Suriye Muhalif ve Devrimci Güçler Ulusal Koalisyonu (SMDK), Fransız yargısının Suriye diktatörü Beşşar Esed ve kardeşi Mahir Esed hakkında yayımladığı tutuklama emrinin memnuniyet verici olduğunu bildirdi.
SMDK’nın resmi internet sitesinde yer alan basın açıklamasında, Fransız yargısı tarafından verilen bu karar üzerine Birleşmiş Milletler’in (BM) sorumluluk yüklenerek Suriye meselesini Uluslararası Ceza Mahkemesi’ne (UCM) taşıması talep edildi.
Kararın savaş suçlularının korunamayacağını bir kez daha gösterdiğine dikkat çeklen açıklamanın tam metni şöyle;
Suriye Muhalif ve Devrimci Güçler Ulusal Koalisyonu (SMDK) olarak, Fransız yargısının Suriye rejiminin başı Beşşar Esed ve kardeşi Mahir Esed ile yardımcıları hakkında, Şam’ın Doğu Guta bölgesinde 2013 yılında sivillere yönelik kimyasal silah saldırısı düzenlenmesi nedeniyle tutuklama kararı çıkarmasını memnuniyetle karşılıyoruz. Bu karar savaş suçlularını hiçbir şeyin koruyamayacağı ilkesini güçlendiren önemli bir karardır.

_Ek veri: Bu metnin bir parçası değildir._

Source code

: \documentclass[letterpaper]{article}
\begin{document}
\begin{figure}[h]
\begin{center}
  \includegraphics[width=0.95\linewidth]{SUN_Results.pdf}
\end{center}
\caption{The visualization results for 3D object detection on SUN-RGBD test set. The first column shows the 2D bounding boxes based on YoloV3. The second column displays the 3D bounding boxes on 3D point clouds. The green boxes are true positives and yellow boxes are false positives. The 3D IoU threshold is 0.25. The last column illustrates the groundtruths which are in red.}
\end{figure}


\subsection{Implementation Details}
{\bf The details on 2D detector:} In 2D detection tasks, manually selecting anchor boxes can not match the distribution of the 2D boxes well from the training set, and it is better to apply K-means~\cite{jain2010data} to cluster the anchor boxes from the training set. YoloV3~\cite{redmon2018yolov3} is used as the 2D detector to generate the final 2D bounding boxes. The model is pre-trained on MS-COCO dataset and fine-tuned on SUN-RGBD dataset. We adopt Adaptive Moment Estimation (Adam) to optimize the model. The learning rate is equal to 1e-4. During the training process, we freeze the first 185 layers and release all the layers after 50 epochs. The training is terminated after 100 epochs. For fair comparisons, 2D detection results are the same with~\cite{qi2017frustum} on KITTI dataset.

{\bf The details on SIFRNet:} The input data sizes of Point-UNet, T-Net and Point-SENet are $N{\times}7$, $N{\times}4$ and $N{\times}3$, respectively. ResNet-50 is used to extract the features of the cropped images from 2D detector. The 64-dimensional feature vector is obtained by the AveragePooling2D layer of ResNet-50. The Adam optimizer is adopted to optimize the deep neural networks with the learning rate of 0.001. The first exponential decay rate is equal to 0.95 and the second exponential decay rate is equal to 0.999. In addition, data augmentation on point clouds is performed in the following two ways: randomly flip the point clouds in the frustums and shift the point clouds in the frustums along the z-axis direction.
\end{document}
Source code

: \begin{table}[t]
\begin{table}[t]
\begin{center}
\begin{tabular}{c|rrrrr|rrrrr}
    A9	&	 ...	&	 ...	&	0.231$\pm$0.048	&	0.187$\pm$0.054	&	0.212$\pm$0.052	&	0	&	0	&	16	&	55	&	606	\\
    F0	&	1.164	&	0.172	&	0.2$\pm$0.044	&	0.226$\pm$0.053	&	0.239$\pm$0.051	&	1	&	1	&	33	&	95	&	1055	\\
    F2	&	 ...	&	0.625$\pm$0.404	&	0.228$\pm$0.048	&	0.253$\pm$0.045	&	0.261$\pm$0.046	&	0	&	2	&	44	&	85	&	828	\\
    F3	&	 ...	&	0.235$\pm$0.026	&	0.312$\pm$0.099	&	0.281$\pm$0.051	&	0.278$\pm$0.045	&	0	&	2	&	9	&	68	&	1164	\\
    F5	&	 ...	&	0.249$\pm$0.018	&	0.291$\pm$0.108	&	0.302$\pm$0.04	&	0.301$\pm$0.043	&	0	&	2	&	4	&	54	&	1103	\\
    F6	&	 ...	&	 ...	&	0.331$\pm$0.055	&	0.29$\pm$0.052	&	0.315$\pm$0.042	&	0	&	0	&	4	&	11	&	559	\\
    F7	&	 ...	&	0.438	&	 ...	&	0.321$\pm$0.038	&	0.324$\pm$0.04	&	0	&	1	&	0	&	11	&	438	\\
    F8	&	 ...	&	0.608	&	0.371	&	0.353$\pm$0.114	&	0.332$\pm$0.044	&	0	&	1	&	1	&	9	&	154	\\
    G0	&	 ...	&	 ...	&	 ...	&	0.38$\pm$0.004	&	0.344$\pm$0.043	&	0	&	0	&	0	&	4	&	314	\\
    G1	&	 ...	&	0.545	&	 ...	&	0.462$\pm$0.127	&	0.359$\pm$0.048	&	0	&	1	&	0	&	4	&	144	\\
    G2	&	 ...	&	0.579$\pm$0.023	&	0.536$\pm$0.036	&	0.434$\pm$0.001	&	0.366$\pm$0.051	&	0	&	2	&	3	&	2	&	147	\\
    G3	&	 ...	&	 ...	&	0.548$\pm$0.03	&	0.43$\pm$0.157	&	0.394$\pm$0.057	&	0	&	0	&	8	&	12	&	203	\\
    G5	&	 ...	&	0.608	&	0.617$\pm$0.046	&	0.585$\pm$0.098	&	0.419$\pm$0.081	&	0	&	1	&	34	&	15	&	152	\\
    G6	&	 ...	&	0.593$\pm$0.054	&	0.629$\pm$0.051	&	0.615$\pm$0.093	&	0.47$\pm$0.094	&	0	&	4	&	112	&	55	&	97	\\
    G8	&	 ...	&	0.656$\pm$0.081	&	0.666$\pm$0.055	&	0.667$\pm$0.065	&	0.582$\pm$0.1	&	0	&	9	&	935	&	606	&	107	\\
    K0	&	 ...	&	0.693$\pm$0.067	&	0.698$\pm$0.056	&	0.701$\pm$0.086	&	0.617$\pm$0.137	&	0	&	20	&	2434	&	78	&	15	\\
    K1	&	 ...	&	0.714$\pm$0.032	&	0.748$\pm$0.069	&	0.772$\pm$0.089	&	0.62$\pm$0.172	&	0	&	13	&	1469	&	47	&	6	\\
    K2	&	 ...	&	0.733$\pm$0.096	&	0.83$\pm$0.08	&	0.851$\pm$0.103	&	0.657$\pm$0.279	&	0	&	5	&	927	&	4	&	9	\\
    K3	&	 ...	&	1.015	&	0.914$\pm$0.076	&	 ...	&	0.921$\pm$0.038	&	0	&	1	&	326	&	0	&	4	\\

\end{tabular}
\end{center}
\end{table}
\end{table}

Suriye’ye ilişkin adalet ve hesap sorma sürecinin işletilmesiyle Esed rejiminin sembol isimlerinden sivillere yönelik işledikleri yüzlerce savaş suçunun hesabının sorularak kurbanlar için adaletin sağlanması büyük önem taşımaktadır. Bu noktada, insan hakları kurumlarının adaletin sağlanması, yasaların uygulanması ve insanlık karşıtı savaş suçları işleyenlerden hesap sorulması yolunda gösterdikleri çabaların övgüye şayan olduğunu düşünüyoruz. Birleşmiş Milletler (BM) tarafından oluşturulacak mekanizmalarla Suriye’deki katliamlara taraf olan güçlerin BM Güvenlik Konseyi’nde (BMGK) bu hususta oy kullanmasının engellenmesi ve bunun mümkün olmaması halinde BM Genel Kurulu’nun barışı sağlamak üzere devreye girmesi gerektiğini ve bu kapsamda BMGK aracılığıyla Suriye meselesinin Uluslararası Ceza Mahkemesi’ne (UCM) taşınmasını zaruri görüyoruz.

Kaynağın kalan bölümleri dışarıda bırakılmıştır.